*** Block opens ***
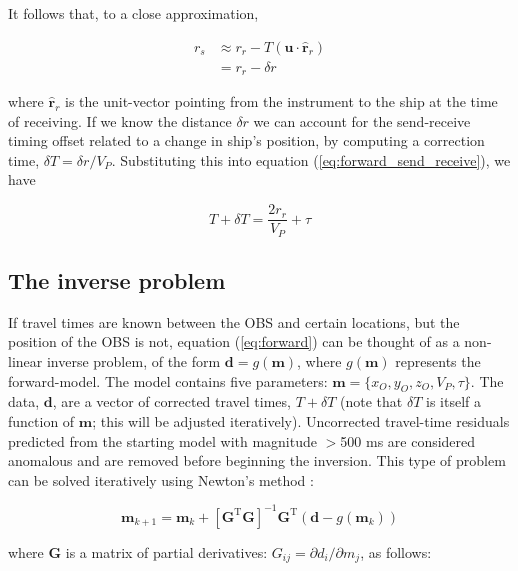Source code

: It follows that, to a close approximation,

\begin{align*}
r_s &\approx r_r - T \left(\mathbf{u} \cdot \mathbf{\hat{r}}_r \right)\\
	&= r_r - \delta r
\end{align*}

where $\mathbf{\hat{r}}_r$ is the unit-vector pointing from the instrument to the ship at the time of receiving. If we know the  distance $\delta r$ we can account for the send-receive timing offset related to a change in ship's position, by computing a correction time, $\delta T = \delta r/V_P$. Substituting this into equation (\ref{eq:forward_send_receive}), we have

\begin{equation}
T + \delta T = \frac{2 r_r}{V_P} + \tau \label{eq:forward}
\end{equation}

\subsection{The inverse problem}

If travel times are known between the OBS and certain locations, but the position of the OBS is not, equation (\ref{eq:forward}) can be thought of as a non-linear inverse problem, of the form $ \mathbf{d} = g(\mathbf{m})$, where $g(\mathbf{m})$ represents the forward-model. The model contains five parameters: $\mathbf{m} = \{x_O,y_O,z_O,V_P,\tau\}$. The data, $\mathbf{d}$, are a vector of corrected travel times, $T+\delta T$ (note that $\delta T$ is itself a function of $\mathbf{m}$; this will be adjusted iteratively). Uncorrected travel-time residuals predicted from the starting model with magnitude $>$500 ms are considered anomalous and are removed before beginning the inversion. This type of problem can be solved iteratively using Newton's method \citep{William:2012vh,Menke:1984vh}:

\begin{equation}
	\mathbf{m}_{k+1} = \mathbf{m}_k + \left[\mathbf{G}^{\text{T}} \mathbf{G}\right]^{-1} \mathbf{G}^{\text{T}} \left(\mathbf{d} - g(\mathbf{m}_k)\right)
\end{equation}

where $\mathbf{G}$ is a matrix of partial derivatives: $G_{ij} = \partial d_i/\partial m_j$, as follows:

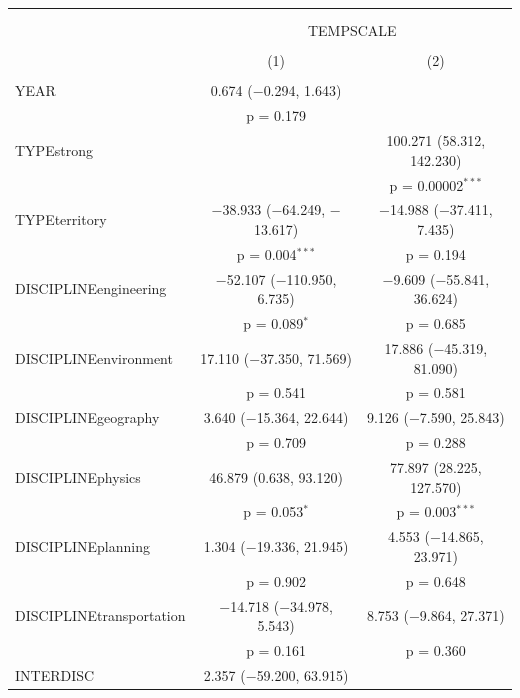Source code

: \begin{table}%
\begin{tabular}{@{\extracolsep{5pt}}lcc} 
\\[-1.8ex]\hline 
\hline \\[-1.8ex] 
\\[-1.8ex] & \multicolumn{2}{c}{TEMPSCALE} \\ 
\\[-1.8ex] & (1) & (2)\\ 
\hline \\[-1.8ex] 
 YEAR & 0.674 ($-$0.294, 1.643) &  \\ 
  & p = 0.179 &  \\ 
  TYPEstrong &  & 100.271 (58.312, 142.230) \\ 
  &  & p = 0.00002$^{***}$ \\ 
  TYPEterritory & $-$38.933 ($-$64.249, $-$13.617) & $-$14.988 ($-$37.411, 7.435) \\ 
  & p = 0.004$^{***}$ & p = 0.194 \\ 
  DISCIPLINEengineering & $-$52.107 ($-$110.950, 6.735) & $-$9.609 ($-$55.841, 36.624) \\ 
  & p = 0.089$^{*}$ & p = 0.685 \\ 
  DISCIPLINEenvironment & 17.110 ($-$37.350, 71.569) & 17.886 ($-$45.319, 81.090) \\ 
  & p = 0.541 & p = 0.581 \\ 
  DISCIPLINEgeography & 3.640 ($-$15.364, 22.644) & 9.126 ($-$7.590, 25.843) \\ 
  & p = 0.709 & p = 0.288 \\ 
  DISCIPLINEphysics & 46.879 (0.638, 93.120) & 77.897 (28.225, 127.570) \\ 
  & p = 0.053$^{*}$ & p = 0.003$^{***}$ \\ 
  DISCIPLINEplanning & 1.304 ($-$19.336, 21.945) & 4.553 ($-$14.865, 23.971) \\ 
  & p = 0.902 & p = 0.648 \\ 
  DISCIPLINEtransportation & $-$14.718 ($-$34.978, 5.543) & 8.753 ($-$9.864, 27.371) \\ 
  & p = 0.161 & p = 0.360 \\ 
  INTERDISC & 2.357 ($-$59.200, 63.915) &  \\ 

\end{tabular}
\end{table}

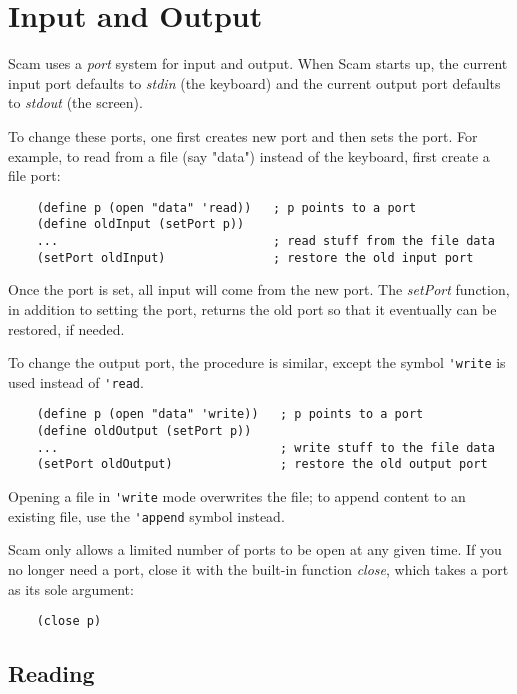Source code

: \chapter{Input and Output}
\label{InputAndOutput}

Scam uses a {\it port} system for input and output.
When Scam starts up, the current input port defaults to
{\it stdin} (the keyboard) and the current output
port defaults to {\it stdout} (the screen).

To change these ports, one first creates new port
and then sets the port.
For example, to read from a file (say "data")
instead of the keyboard,
first create a file port:

\begin{verbatim}
    (define p (open "data" 'read))   ; p points to a port
    (define oldInput (setPort p))
    ...                              ; read stuff from the file data
    (setPort oldInput)               ; restore the old input port
\end{verbatim}

Once the port is set, all input will come from the new port.
The {\it setPort} function, in addition to setting the port, returns
the old port so that it eventually can be restored, if needed.

To change the output port, the procedure is similar, except
the symbol \verb!'write! is used instead of \verb!'read!.

\begin{verbatim}
    (define p (open "data" 'write))   ; p points to a port
    (define oldOutput (setPort p))
    ...                               ; write stuff to the file data
    (setPort oldOutput)               ; restore the old output port
\end{verbatim}

Opening a file in \verb!'write! mode overwrites the file;
to append content to an existing file, use the \verb!'append!
symbol instead.

Scam only allows a limited number of ports to be open at
any given time. If you no longer need a port, close it with
the built-in function {\it close}, which takes a port as its
sole argument:

\begin{verbatim}
    (close p)
\end{verbatim}

\section{Reading}

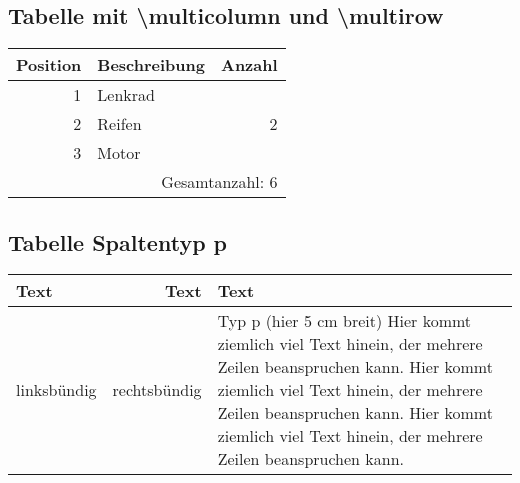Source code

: \subsection{Tabelle mit \textbackslash multicolumn und \textbackslash multirow}%
%
\begin{table}[h]
\begin{center}
\begin{tabular}{rlr}
   \hline
   Position & Beschreibung & Anzahl \\
   \hline
          1 & Lenkrad      &      \multirow{3}{*}{2} \\ %
          2 & Reifen\\
          3 & Motor\\
  \hline
  \multicolumn{3}{r}{Gesamtanzahl: 6} \\
  \hline
\end{tabular}
\end{center}
\label{tab:2}
\end{table}
%
%
%
%
\subsection{Tabelle Spaltentyp p}%
%
\begin{table}[h]
\begin{center}
\begin{tabular}{lrp{5cm}}
   \hline
   \textbf{Text} & \textbf{Text} & \textbf{Text} \\
   \hline
   linksbündig & 
   rechtsbündig & 
   Typ p (hier 5 cm breit) Hier kommt ziemlich viel Text hinein, der mehrere Zeilen beanspruchen kann. Hier kommt ziemlich viel Text hinein, der mehrere Zeilen beanspruchen kann. Hier kommt ziemlich viel Text hinein, der mehrere Zeilen beanspruchen kann.  \\
  \hline
\end{tabular}
\end{center}
\label{tab:3}
\end{table}
%
%
%
\newpage%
*** Block closes ***
INSTRUCTIONS TO FOLLOW >> The required answer is each line of the data in which the word "oldInput" appears.

WRITTEN REPLY >>
    (define oldInput (setPort p))
    (setPort oldInput)               ; restore the old input port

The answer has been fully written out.